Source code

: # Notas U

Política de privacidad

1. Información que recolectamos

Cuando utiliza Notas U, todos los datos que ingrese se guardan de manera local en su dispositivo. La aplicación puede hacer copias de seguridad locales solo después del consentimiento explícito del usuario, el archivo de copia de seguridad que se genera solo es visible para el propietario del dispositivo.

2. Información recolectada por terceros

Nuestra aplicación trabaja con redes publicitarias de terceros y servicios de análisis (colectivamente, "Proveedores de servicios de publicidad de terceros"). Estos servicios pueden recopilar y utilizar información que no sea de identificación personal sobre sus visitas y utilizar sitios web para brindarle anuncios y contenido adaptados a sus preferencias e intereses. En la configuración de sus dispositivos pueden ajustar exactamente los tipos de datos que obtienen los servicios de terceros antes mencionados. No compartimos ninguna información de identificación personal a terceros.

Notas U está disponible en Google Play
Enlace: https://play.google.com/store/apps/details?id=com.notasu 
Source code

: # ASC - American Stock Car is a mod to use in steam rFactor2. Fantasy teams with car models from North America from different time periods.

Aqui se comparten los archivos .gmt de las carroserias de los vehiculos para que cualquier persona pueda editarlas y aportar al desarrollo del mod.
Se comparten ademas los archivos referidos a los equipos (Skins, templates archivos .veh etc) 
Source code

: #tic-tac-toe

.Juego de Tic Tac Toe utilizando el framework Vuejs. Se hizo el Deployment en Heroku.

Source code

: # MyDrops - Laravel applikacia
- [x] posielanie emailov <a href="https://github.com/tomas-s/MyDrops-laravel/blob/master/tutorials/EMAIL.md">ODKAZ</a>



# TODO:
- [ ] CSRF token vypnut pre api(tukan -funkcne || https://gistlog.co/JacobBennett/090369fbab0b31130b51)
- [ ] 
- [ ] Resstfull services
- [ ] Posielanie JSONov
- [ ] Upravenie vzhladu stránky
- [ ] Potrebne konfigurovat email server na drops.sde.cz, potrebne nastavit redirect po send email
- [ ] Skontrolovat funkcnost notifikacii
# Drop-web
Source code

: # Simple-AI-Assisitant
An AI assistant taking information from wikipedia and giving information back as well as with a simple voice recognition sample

────────────────

→ **TASK STATEMENT**
If a line in the records contains the word "archivos", copy it.

→ **EXPECTED ANSWER**
Aqui se comparten los archivos .gmt de las carroserias de los vehiculos para que cualquier persona pueda editarlas y aportar al desarrollo del mod.
Se comparten ademas los archivos referidos a los equipos (Skins, templates archivos .veh etc) 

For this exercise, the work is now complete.